The area of $\Delta ABC$ is the sum of the areas of $\Delta OAB$,$\Delta OBC$,and $\Delta OAC$.
Area of $\Delta OAB = \frac{1}{2} \times a \times 14 = 7a \, cm^2$.
Area of $\Delta OBC = \frac{1}{2} \times a \times 10 = 5a \, cm^2$.
Area of $\Delta OAC = \frac{1}{2} \times a \times 6 = 3a \, cm^2$.
Total Area $= 7a + 5a + 3a = 15a \, cm^2$.

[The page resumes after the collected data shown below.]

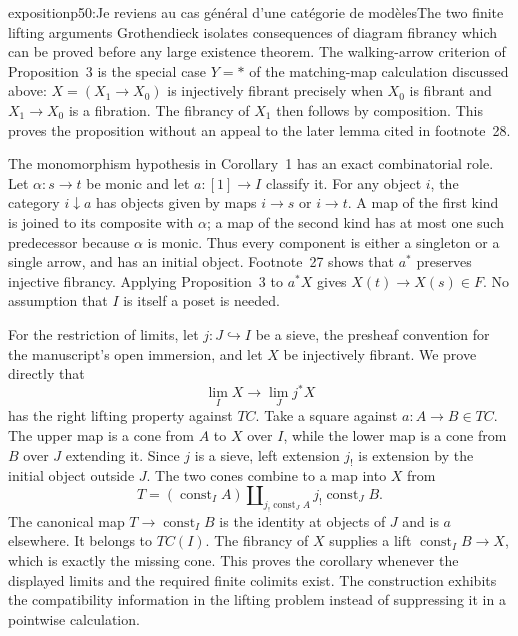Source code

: \begin{dcomment}{exposition}{p50:Je reviens au cas général d'une catégorie de modèles}{The two finite lifting arguments}
Grothendieck isolates consequences of diagram fibrancy which can be proved before any large existence theorem. The walking-arrow criterion of Proposition~3 is the special case $Y=*$ of the matching-map calculation discussed above: $X=(X_1\to X_0)$ is injectively fibrant precisely when $X_0$ is fibrant and $X_1\to X_0$ is a fibration. The fibrancy of $X_1$ then follows by composition. This proves the proposition without an appeal to the later lemma cited in footnote~28.

The monomorphism hypothesis in Corollary~1 has an exact combinatorial role. Let $\alpha:s\to t$ be monic and let $a:[1]\to I$ classify it. For any object $i$, the category $i\downarrow a$ has objects given by maps $i\to s$ or $i\to t$. A map of the first kind is joined to its composite with $\alpha$; a map of the second kind has at most one such predecessor because $\alpha$ is monic. Thus every component is either a singleton or a single arrow, and has an initial object. Footnote~27 shows that $a^*$ preserves injective fibrancy. Applying Proposition~3 to $a^*X$ gives $X(t)\to X(s)\in F$. No assumption that $I$ is itself a poset is needed.

For the restriction of limits, let $j:J\hookrightarrow I$ be a sieve, the presheaf convention for the manuscript's open immersion, and let $X$ be injectively fibrant. We prove directly that
\[
 \lim_I X\longrightarrow\lim_J j^*X
\]
has the right lifting property against $TC$. Take a square against $a:A\to B\in TC$. The upper map is a cone from $A$ to $X$ over $I$, while the lower map is a cone from $B$ over $J$ extending it. Since $j$ is a sieve, left extension $j_!$ is extension by the initial object outside $J$. The two cones combine to a map into $X$ from
\[
 T=(\operatorname{const}_I A)
 \mathbin{\amalg}_{j_!\operatorname{const}_J A}
 j_!\operatorname{const}_J B.
\]
The canonical map $T\to\operatorname{const}_I B$ is the identity at objects of $J$ and is $a$ elsewhere. It belongs to $TC(I)$. The fibrancy of $X$ supplies a lift $\operatorname{const}_I B\to X$, which is exactly the missing cone. This proves the corollary whenever the displayed limits and the required finite colimits exist. The construction exhibits the compatibility information in the lifting problem instead of suppressing it in a pointwise calculation.
\end{dcomment}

We know the area of an equilateral triangle is given by $\frac{\sqrt{3}}{4} a^2$.
Equating the two expressions for the area:
$\frac{\sqrt{3}}{4} a^2 = 15a$
Since $a \neq 0$,we divide by $a$:
$\frac{\sqrt{3}}{4} a = 15$
$a = \frac{15 \times 4}{\sqrt{3}} = \frac{60}{\sqrt{3}} = 20\sqrt{3} \, cm$.
Now,substitute $a = 20\sqrt{3}$ into the area formula:
Area $= 15 \times (20\sqrt{3}) = 300\sqrt{3} \, cm^2$.
Thus,the area of the equilateral triangle is $300\sqrt{3} \, cm^2$.